ANALYSE ET DISCUSSION

[22]         Le contrat conclu entre la demanderesse et la défenderesse constitue un contrat de service. Les principales obligations des parties sont précisées, à l'article 2098 du Code civil du Québec lesquelles s'énoncent comme suit :

2098.  Le contrat d'entreprise ou de service est celui par lequel une personne, selon le cas l'entrepreneur ou le prestataire de services, s'engage envers une autre personne, le client, à réaliser un ouvrage matériel ou intellectuel ou à fournir un service moyennant un prix que le client s'oblige à lui payer.

[23]          On y précise également les obligations de l'entrepreneur relativement aux services qu'il doit rendre. Ces obligations sont plus amplement décrites à l'article 2100 du Code civil du Québec , lesquelles se lisent comme suit :

2100.  L'entrepreneur et le prestataire de services sont tenus d'agir au mieux des intérêts de leur client, avec prudence et diligence. Ils sont aussi tenus, suivant la nature de l'ouvrage à réaliser ou du service à fournir, d'agir conformément aux usages et règles de leur art, et de s'assurer, le cas échéant, que l'ouvrage réalisé ou le service fourni est conforme au contrat.

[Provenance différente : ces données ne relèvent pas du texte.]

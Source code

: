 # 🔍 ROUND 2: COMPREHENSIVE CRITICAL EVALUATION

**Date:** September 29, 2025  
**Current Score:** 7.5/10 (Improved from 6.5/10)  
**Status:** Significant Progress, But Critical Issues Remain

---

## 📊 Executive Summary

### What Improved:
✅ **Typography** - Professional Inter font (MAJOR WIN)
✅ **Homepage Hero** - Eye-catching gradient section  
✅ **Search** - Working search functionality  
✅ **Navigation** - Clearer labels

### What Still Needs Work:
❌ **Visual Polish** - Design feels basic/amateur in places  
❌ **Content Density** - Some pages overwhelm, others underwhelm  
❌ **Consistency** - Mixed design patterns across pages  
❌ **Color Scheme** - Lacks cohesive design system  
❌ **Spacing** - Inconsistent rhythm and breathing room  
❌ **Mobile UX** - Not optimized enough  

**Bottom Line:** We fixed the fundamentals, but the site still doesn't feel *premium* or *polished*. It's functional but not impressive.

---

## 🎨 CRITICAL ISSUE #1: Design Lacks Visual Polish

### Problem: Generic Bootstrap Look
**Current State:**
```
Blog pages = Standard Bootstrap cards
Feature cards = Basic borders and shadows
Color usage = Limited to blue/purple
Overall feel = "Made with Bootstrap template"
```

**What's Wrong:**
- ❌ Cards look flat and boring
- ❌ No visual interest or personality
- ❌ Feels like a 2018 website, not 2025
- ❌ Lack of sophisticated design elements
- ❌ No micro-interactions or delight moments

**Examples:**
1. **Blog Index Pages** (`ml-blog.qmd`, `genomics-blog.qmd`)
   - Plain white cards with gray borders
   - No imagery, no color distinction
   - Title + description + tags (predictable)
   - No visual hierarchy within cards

Lorsqu'ils sont tenus du résultat, ils ne peuvent se dégager de leur responsabilité qu'en prouvant la force majeure.

[24]         La demanderesse, après avoir convenu d'un délai de vieillissement de la viande d'une durée de 21 jours, précise que la viande de veau est une viande maigre. Aussi, le vieillissement d'une telle viande est moins significatif que le vieillissement de la viande de gros bouvillons.

[25]         Elle précise que normalement, elle requiert une durée de vieillissement de 14 jours et que 21 jours constituaient pour elle une exception.

[26]         Elle précise toutefois que le vieillissement de la viande survient principalement dans les 14 premiers jours et qu'entre le 21e et le 28e jour, il n'y a pas de différence quant au vieillissement de la viande de veau.

[27]         Suite à la réception par la demanderesse de la viande et à la qualité déficiente de celle-ci, la demanderesse a requis des analyses tant du Ministère de l'Agriculture du Québec que d'une entreprise privée. Ces deux analyses ont confirmé une présence très élevée de bactéries, principalement dans la viande hachée.

[28]         On y confirme également dans ces tests que la qualité de la viande était médiocre. Le nœud du litige consiste à savoir si le vieillissement de la viande est la cause du problème constaté par la demanderesse. Le Tribunal ne doute pas que la viande reçue par la demanderesse n'était plus d'une qualité acceptable pour sa clientèle.

[29]         Toutefois, rien n'établit que la durée de 28 jours soit la cause du problème de la viande de la demanderesse.

[30]         Lors de ses représentations, le représentant de la défenderesse mentionne que le bon de livraison précise que les boites ont été traitées comme étant du matériel d'épicerie et des fruits et légumes. Aucun témoin n'a été entendu de l'entreprise de transport de la viande afin d'expliquer cette erreur au bon de livraison.

[31]         Pour la défenderesse, si cette information est vraie, il considère que la cause probable de la dégradation de la viande est son mauvais entreposage et des conditions de transport déficientes.

[32]         Il témoigne toutefois à l'effet que les boites ne sont pas identifiées comme contenant de la viande congelée. Il dit l'avoir mentionné au responsable du transport sans plus.

[33]         Lorsque les boites ont été remises au transporteur, celles-ci ont été déposées près de la section « frigidaire » et non pas près de la section « congélateur ». Le représentant de la défenderesse confirme toutefois avoir mentionné au camionneur que les boites devaient être déposées dans la section congélateur du camion.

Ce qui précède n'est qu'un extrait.